Helvi Leiviskä in Profile
by Kimmo Korhonen :: 2000
Helvi Leiviskä (Helsinki, May 25, 1902 - Helsinki, August 12, 1982) was the first significant Finnish woman composer. She faced certain prejudices in the course of her career, but she was also instrumental in disproving such prejudices. It was a pleasant surprise for many (male) critics that Leiviskä was not a lyrical writer of miniatures; instead, her music was powerful and expansive, and she did not even hesitate to tackle the supreme genre of the symphony.
Leiviskä first emerged as a composer with chamber music works at student concerts in the 1920s, but her real breakthrough was her composition concert in Helsinki in 1935. On the programme were the Piano Concerto in D minor (1935) and Kolmoisfuuga (Triple fugue, 1935) for orchestra. Critic and composer Martti Paavola wrote about the Piano Concerto: “Helvi Leiviskä’s serious artistic approach, perhaps closest akin to that of Brahms and Bruckner, is here manifest in an already notably mature and technically lucid idiom.”

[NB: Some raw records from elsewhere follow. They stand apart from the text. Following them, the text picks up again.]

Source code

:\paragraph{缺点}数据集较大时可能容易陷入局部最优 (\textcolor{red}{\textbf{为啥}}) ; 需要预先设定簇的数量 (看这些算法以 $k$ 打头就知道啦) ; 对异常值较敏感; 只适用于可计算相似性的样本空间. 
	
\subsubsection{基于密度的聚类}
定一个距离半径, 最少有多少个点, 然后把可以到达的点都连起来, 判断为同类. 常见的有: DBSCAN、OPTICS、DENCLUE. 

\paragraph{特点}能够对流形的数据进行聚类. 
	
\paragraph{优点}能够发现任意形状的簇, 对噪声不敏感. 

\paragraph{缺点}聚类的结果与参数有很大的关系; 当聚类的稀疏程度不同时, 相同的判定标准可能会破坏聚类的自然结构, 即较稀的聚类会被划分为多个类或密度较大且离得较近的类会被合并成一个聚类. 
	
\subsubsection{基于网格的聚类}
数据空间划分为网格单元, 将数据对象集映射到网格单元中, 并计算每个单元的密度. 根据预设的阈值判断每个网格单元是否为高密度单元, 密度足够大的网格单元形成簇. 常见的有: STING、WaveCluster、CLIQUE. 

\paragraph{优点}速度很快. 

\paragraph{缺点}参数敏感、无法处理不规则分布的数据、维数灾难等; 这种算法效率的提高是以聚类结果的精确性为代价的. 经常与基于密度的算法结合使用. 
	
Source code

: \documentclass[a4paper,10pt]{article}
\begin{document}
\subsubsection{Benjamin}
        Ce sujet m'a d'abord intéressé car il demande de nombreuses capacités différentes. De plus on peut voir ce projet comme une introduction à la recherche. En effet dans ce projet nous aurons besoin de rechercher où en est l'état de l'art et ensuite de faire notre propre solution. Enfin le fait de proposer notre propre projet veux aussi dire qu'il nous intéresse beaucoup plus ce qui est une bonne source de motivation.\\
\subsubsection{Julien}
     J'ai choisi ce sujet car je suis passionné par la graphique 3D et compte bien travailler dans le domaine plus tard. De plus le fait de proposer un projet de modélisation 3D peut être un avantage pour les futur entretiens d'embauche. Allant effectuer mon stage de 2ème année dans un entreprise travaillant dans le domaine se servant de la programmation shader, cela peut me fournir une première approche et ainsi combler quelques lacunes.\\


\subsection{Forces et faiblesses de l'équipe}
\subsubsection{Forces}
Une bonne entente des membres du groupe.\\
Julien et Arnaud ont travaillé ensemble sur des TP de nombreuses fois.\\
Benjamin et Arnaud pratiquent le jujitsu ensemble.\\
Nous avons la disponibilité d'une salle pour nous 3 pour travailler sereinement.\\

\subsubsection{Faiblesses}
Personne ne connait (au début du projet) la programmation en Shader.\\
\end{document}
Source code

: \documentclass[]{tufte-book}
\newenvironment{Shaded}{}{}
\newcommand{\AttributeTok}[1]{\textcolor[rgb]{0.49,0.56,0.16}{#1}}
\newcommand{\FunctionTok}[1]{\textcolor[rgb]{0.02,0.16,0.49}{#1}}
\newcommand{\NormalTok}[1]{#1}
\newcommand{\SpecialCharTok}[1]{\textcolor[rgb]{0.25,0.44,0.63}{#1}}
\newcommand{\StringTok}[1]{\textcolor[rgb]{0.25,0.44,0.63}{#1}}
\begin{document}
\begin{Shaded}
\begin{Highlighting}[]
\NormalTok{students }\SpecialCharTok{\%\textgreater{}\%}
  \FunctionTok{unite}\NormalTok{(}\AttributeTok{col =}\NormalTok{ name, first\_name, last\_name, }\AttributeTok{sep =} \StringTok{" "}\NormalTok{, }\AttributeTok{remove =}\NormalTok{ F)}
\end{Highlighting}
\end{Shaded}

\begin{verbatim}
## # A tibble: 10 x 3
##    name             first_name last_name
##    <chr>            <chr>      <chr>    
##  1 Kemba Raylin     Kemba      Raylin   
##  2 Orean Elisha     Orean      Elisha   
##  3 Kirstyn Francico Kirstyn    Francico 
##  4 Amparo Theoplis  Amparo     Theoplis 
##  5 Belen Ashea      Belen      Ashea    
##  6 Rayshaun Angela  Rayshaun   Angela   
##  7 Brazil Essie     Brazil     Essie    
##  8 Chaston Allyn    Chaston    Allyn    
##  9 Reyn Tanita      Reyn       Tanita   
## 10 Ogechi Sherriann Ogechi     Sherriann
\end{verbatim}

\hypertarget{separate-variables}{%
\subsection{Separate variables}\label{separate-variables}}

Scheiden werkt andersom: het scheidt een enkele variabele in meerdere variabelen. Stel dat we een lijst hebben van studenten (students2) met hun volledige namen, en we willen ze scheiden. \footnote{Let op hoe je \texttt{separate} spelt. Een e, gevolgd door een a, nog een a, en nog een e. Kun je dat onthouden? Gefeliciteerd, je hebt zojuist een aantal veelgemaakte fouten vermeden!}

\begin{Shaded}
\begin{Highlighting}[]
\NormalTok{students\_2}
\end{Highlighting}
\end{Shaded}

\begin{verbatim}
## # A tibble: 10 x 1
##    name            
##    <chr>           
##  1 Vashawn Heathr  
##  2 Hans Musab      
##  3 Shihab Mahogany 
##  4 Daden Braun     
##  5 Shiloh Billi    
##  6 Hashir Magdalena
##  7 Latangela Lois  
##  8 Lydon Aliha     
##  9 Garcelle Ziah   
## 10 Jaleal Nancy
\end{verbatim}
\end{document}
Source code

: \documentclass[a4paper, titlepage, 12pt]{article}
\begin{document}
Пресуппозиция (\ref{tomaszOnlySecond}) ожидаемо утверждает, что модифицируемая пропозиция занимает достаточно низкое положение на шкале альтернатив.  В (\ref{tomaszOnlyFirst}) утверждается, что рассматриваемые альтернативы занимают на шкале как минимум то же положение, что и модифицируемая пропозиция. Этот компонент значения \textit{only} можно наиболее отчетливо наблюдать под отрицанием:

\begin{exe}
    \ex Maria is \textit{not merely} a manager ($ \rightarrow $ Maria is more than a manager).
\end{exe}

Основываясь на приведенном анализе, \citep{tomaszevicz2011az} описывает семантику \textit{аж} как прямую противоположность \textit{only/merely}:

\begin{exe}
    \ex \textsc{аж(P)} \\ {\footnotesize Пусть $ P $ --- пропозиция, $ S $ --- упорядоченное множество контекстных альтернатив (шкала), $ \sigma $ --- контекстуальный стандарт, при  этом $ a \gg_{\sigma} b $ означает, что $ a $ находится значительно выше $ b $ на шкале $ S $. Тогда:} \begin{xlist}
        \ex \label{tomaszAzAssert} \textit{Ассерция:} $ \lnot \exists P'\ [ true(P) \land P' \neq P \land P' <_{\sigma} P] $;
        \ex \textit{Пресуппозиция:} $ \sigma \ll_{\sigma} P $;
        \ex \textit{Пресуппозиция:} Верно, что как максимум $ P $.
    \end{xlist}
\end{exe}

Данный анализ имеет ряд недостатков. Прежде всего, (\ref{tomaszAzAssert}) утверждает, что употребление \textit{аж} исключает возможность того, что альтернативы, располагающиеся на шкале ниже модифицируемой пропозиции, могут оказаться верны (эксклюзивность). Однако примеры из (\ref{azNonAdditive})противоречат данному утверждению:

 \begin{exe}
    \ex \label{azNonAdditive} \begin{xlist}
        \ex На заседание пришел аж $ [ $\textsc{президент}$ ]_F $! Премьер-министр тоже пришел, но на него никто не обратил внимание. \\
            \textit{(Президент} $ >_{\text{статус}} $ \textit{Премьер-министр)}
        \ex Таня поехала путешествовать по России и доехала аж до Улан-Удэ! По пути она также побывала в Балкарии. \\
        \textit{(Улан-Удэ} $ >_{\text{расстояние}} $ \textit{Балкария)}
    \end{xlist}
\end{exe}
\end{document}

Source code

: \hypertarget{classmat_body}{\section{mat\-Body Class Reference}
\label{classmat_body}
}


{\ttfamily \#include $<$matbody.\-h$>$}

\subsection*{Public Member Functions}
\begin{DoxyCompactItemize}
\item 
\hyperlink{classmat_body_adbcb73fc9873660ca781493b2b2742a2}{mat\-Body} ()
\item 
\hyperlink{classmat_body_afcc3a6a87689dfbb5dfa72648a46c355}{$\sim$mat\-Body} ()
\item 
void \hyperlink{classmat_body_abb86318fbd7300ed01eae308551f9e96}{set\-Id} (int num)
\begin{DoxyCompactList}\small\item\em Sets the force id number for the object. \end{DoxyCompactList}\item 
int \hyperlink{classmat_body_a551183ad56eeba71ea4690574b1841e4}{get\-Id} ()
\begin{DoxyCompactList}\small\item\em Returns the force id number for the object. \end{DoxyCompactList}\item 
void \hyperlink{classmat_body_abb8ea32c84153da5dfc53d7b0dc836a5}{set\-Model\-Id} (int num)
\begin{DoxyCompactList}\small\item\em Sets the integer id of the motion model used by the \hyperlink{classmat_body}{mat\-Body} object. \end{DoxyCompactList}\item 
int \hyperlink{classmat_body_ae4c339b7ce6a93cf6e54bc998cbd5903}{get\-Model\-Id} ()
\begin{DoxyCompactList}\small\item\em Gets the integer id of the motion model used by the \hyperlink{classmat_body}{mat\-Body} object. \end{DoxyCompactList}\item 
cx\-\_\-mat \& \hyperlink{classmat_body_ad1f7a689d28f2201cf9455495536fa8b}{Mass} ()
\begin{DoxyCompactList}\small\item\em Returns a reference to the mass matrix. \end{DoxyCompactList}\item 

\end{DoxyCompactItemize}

This first composition concert highlighted the importance of counterpoint in Leiviskä’s musical thinking. This harks back to her time in Vienna and her teacher Arthur Willner, who was known for his insistence on counterpoint. The influence of Leevi Madetoja, another of her teachers, is also palpable, for instance in her major chamber music work, the Violin Sonata in G minor (1945). This sonata was on the programme of Leiviskä’s second composition concert in Helsinki in 1945, which featured only chamber music. Her third composition concert in 1947 included orchestral and vocal works, the main work being her First Symphony in B flat major (1947).
Symphonies take front rank
The core of Leiviskä’s output is her orchestral music, above all her three symphonies. They are serious, even severe works that can be associated with Bruckner on one hand and Madetoja on the other. The Second Symphony in D minor (1954) is more contrapuntal than the First, and due to the counterpoint, particularly her fugal technique, her style became more chromatic and bordering on the free-tonal. The single-movement Sinfonia brevis (1962/72) and the Third Symphony (1971) have no key indication.
‘Rugged Post-Romanticism’ is perhaps the best way to describe Leiviskä’s orchestral writing. Her piano works complement this image, with added Neo-Classical features. This is particularly apparent in Suite antique (1929), which is cast in the form of a Baroque suite and even has Baroque-type textures, and in the Sonatina in F major (1935), which is perhaps Leiviskä’s most frequently performed piano piece.
“Life is a struggle”
Leiviskä had a serious ethical approach to her composing. In 1945, she wrote: “My life is a constant struggle, a constant effort to conquer various internal and external problems. When a good friend happens to recommend a more carefree attitude to life and a less critical approach to composing, among other things, I feel inside me that I have no other choice than to remain faithful to my ideal. The values of one’s existence are what they are, whether they are easy or difficult to attain.”